La grève étudiante – et toute la période d’effervescence qui l’a précédée et qui l’a suivie – a été très stimulante pour nous toutes et tous. À travers notre militantisme et face à des situations dans lesquelles nous ne pensions pas nous retrouver, nous avons développé des habiletés pratiques et appris à comprendre le monde tel qu’il se présentait à nous. Lorsque nous avons gagné notre vote de grève, je me rappelle un professeur qui m’avait alors dit : « Maintenant, c’est le vrai apprentissage qui va commencer. » La formule était peut-être un peu cliché, mais cela n’enlève rien à sa véracité.
Une politisation accélérée
Il n’est pas commun pour des jeunes de 18 ou 19 ans de faire les manchettes des journaux locaux et nationaux, de négocier avec des directions scolaires, de confronter les forces policières et de se retrouver devant les tribunaux. C’est peut-être encore moins commun lorsque cela est fait au nom de l’affirmation de principes politiques. Notre naïveté et notre inexpérience nous ont parfois causé de mauvaises surprises. À certains moments par contre, cette naïveté s’est révélée une force : faute de savoir qu’une entreprise était risquée, voire quasi impossible, nous mettions nos plans à exécution et, parfois, nous arrivions à réussir. Les apprentissages de la grève ont été aussi très pratiques à certains égards ; c’est grâce à la grève que j’ai appris à me servir d’un agenda !
Même si nous vivions dans un petit milieu dans lequel il était beaucoup plus probable que l’on se connaisse, la grève a eu un effet rassembleur incroyable qui a fait sauter des barrières invisibles qui pouvaient nous isoler. Aujourd’hui, lorsque nous parlons de la grève entre ancien·ne·s camarades, c’est cet effet rassembleur qui revient d’abord à notre souvenir. Tous les matins, les piquets de grève pouvaient rassembler environ 300 personnes, pour un cégep totalisant 1000 étudiant·e·s. Au-delà du contact humain, la grève a aussi créé des divisions qui pouvaient dépasser les murs du cégep. Ma propre sœur, alors au secondaire, avait dans sa classe la sœur de la personne qui a déposé l’injonction contre notre grève. Dans mon cas, cette division a aussi précipité l’exode de ma région natale.

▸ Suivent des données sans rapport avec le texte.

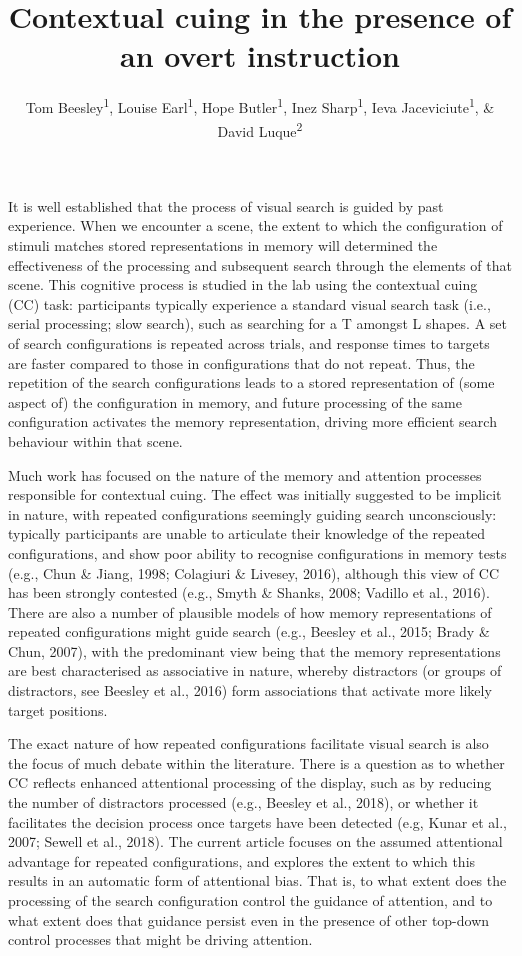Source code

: \documentclass[
  man,floatsintext]{apa7}
\title{Contextual cuing in the presence of an overt instruction}
\author{Tom Beesley\textsuperscript{1}, Louise Earl\textsuperscript{1}, Hope Butler\textsuperscript{1}, Inez Sharp\textsuperscript{1}, Ieva Jaceviciute\textsuperscript{1}, \& David Luque\textsuperscript{2}}
\date{}
\affiliation{\vspace{0.5cm}\textsuperscript{1} Lancaster University, UK\\\textsuperscript{2} Universidad de Málaga, Spain}
\begin{document}
\maketitle

It is well established that the process of visual search is guided by past experience. When we encounter a scene, the extent to which the configuration of stimuli matches stored representations in memory will determined the effectiveness of the processing and subsequent search through the elements of that scene. This cognitive process is studied in the lab using the contextual cuing (CC) task: participants typically experience a standard visual search task (i.e., serial processing; slow search), such as searching for a T amongst L shapes. A set of search configurations is repeated across trials, and response times to targets are faster compared to those in configurations that do not repeat. Thus, the repetition of the search configurations leads to a stored representation of (some aspect of) the configuration in memory, and future processing of the same configuration activates the memory representation, driving more efficient search behaviour within that scene.

Much work has focused on the nature of the memory and attention processes responsible for contextual cuing. The effect was initially suggested to be implicit in nature, with repeated configurations seemingly guiding search unconsciously: typically participants are unable to articulate their knowledge of the repeated configurations, and show poor ability to recognise configurations in memory tests (e.g., Chun \& Jiang, 1998; Colagiuri \& Livesey, 2016), although this view of CC has been strongly contested (e.g., Smyth \& Shanks, 2008; Vadillo et al., 2016). There are also a number of plausible models of how memory representations of repeated configurations might guide search (e.g., Beesley et al., 2015; Brady \& Chun, 2007), with the predominant view being that the memory representations are best characterised as associative in nature, whereby distractors (or groups of distractors, see Beesley et al., 2016) form associations that activate more likely target positions.

The exact nature of how repeated configurations facilitate visual search is also the focus of much debate within the literature. There is a question as to whether CC reflects enhanced attentional processing of the display, such as by reducing the number of distractors processed (e.g., Beesley et al., 2018), or whether it facilitates the decision process once targets have been detected (e.g, Kunar et al., 2007; Sewell et al., 2018). The current article focuses on the assumed attentional advantage for repeated configurations, and explores the extent to which this results in an automatic form of attentional bias. That is, to what extent does the processing of the search configuration control the guidance of attention, and to what extent does that guidance persist even in the presence of other top-down control processes that might be driving attention.
\end{document}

Aujourd’hui, les effets de la grève sont difficilement perceptibles à Alma, la plupart d’entre nous ayant quitté la ville pour nos études. Néanmoins, cinq ans après la grève, nous commençons tranquillement à revenir de notre exil temporaire et, qui sait, peut-être que les projets imaginés durant les soirs vaporeux de notre jeunesse étudiante finiront par se réaliser.